Source texts of formatted documents:
════════

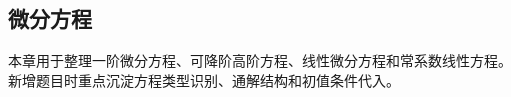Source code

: \subsection{微分方程}

\begin{knowledgeBox}
本章用于整理一阶微分方程、可降阶高阶方程、线性微分方程和常系数线性方程。新增题目时重点沉淀方程类型识别、通解结构和初值条件代入。
\end{knowledgeBox}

════════

**Required work:**
Determine how many lines above contain "knowledgeBox" and respond with that number only.

**Result for this task:**
2